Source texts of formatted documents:
* * *

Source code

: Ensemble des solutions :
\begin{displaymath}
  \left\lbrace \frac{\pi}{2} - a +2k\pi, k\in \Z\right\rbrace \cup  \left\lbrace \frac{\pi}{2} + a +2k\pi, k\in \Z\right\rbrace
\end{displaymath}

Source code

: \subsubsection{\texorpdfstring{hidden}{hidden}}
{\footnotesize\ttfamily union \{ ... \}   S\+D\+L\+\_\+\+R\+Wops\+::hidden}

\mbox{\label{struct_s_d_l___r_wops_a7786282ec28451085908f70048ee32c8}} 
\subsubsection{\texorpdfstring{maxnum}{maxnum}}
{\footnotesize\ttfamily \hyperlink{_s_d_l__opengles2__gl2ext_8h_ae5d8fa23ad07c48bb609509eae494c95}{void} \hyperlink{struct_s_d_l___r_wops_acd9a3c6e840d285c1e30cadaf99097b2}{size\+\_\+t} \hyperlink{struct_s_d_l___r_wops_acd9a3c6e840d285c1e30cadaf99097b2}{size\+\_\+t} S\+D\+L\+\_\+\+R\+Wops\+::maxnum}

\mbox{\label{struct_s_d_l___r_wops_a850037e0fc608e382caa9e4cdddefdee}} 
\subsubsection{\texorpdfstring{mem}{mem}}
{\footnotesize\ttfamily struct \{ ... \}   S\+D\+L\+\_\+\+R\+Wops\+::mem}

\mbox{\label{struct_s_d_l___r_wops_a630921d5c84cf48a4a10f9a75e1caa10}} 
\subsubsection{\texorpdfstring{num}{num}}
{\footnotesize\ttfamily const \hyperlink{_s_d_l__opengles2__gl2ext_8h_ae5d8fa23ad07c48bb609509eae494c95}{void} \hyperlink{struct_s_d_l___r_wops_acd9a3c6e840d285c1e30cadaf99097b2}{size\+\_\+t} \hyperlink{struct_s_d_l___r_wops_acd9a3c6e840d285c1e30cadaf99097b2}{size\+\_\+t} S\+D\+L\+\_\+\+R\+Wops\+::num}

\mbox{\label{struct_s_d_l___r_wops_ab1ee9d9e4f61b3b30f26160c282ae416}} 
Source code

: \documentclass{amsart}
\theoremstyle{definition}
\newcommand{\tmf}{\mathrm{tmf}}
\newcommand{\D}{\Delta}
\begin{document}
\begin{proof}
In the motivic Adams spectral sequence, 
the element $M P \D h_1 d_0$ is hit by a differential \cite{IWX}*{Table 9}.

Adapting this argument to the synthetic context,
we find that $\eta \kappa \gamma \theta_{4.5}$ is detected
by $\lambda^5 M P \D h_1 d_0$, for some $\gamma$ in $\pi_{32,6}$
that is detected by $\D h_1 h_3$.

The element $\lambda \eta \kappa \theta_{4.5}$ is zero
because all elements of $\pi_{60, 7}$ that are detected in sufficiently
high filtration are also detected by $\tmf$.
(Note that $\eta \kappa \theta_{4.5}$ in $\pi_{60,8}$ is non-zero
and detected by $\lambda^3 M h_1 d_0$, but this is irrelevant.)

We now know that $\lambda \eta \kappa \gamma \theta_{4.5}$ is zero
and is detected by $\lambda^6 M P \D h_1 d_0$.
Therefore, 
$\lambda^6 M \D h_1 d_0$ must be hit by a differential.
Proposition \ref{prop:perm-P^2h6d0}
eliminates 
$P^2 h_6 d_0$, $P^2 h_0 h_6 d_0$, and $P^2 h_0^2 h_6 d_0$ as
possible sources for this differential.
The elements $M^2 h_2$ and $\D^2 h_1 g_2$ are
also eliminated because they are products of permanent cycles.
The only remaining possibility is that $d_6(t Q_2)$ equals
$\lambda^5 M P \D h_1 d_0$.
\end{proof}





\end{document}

* * *

* [WORK ITEM]
Copy the records above. Keep every word as it is.

* [SOLUTION TO THIS PROBLEM]
Source code

: Ensemble des solutions :
\begin{displaymath}
  \left\lbrace \frac{\pi}{2} - a +2k\pi, k\in \Z\right\rbrace \cup  \left\lbrace \frac{\pi}{2} + a +2k\pi, k\in \Z\right\rbrace
\end{displaymath}

Source code

: \subsubsection{\texorpdfstring{hidden}{hidden}}
{\footnotesize\ttfamily union \{ ... \}   S\+D\+L\+\_\+\+R\+Wops\+::hidden}

\mbox{\label{struct_s_d_l___r_wops_a7786282ec28451085908f70048ee32c8}} 
\subsubsection{\texorpdfstring{maxnum}{maxnum}}
{\footnotesize\ttfamily \hyperlink{_s_d_l__opengles2__gl2ext_8h_ae5d8fa23ad07c48bb609509eae494c95}{void} \hyperlink{struct_s_d_l___r_wops_acd9a3c6e840d285c1e30cadaf99097b2}{size\+\_\+t} \hyperlink{struct_s_d_l___r_wops_acd9a3c6e840d285c1e30cadaf99097b2}{size\+\_\+t} S\+D\+L\+\_\+\+R\+Wops\+::maxnum}

\mbox{\label{struct_s_d_l___r_wops_a850037e0fc608e382caa9e4cdddefdee}} 
\subsubsection{\texorpdfstring{mem}{mem}}
{\footnotesize\ttfamily struct \{ ... \}   S\+D\+L\+\_\+\+R\+Wops\+::mem}

\mbox{\label{struct_s_d_l___r_wops_a630921d5c84cf48a4a10f9a75e1caa10}} 
\subsubsection{\texorpdfstring{num}{num}}
{\footnotesize\ttfamily const \hyperlink{_s_d_l__opengles2__gl2ext_8h_ae5d8fa23ad07c48bb609509eae494c95}{void} \hyperlink{struct_s_d_l___r_wops_acd9a3c6e840d285c1e30cadaf99097b2}{size\+\_\+t} \hyperlink{struct_s_d_l___r_wops_acd9a3c6e840d285c1e30cadaf99097b2}{size\+\_\+t} S\+D\+L\+\_\+\+R\+Wops\+::num}

\mbox{\label{struct_s_d_l___r_wops_ab1ee9d9e4f61b3b30f26160c282ae416}} 
Source code

: \documentclass{amsart}
\theoremstyle{definition}
\newcommand{\tmf}{\mathrm{tmf}}
\newcommand{\D}{\Delta}
\begin{document}
\begin{proof}
In the motivic Adams spectral sequence, 
the element $M P \D h_1 d_0$ is hit by a differential \cite{IWX}*{Table 9}.

Adapting this argument to the synthetic context,
we find that $\eta \kappa \gamma \theta_{4.5}$ is detected
by $\lambda^5 M P \D h_1 d_0$, for some $\gamma$ in $\pi_{32,6}$
that is detected by $\D h_1 h_3$.

The element $\lambda \eta \kappa \theta_{4.5}$ is zero
because all elements of $\pi_{60, 7}$ that are detected in sufficiently
high filtration are also detected by $\tmf$.
(Note that $\eta \kappa \theta_{4.5}$ in $\pi_{60,8}$ is non-zero
and detected by $\lambda^3 M h_1 d_0$, but this is irrelevant.)

We now know that $\lambda \eta \kappa \gamma \theta_{4.5}$ is zero
and is detected by $\lambda^6 M P \D h_1 d_0$.
Therefore, 
$\lambda^6 M \D h_1 d_0$ must be hit by a differential.
Proposition \ref{prop:perm-P^2h6d0}
eliminates 
$P^2 h_6 d_0$, $P^2 h_0 h_6 d_0$, and $P^2 h_0^2 h_6 d_0$ as
possible sources for this differential.
The elements $M^2 h_2$ and $\D^2 h_1 g_2$ are
also eliminated because they are products of permanent cycles.
The only remaining possibility is that $d_6(t Q_2)$ equals
$\lambda^5 M P \D h_1 d_0$.
\end{proof}





\end{document}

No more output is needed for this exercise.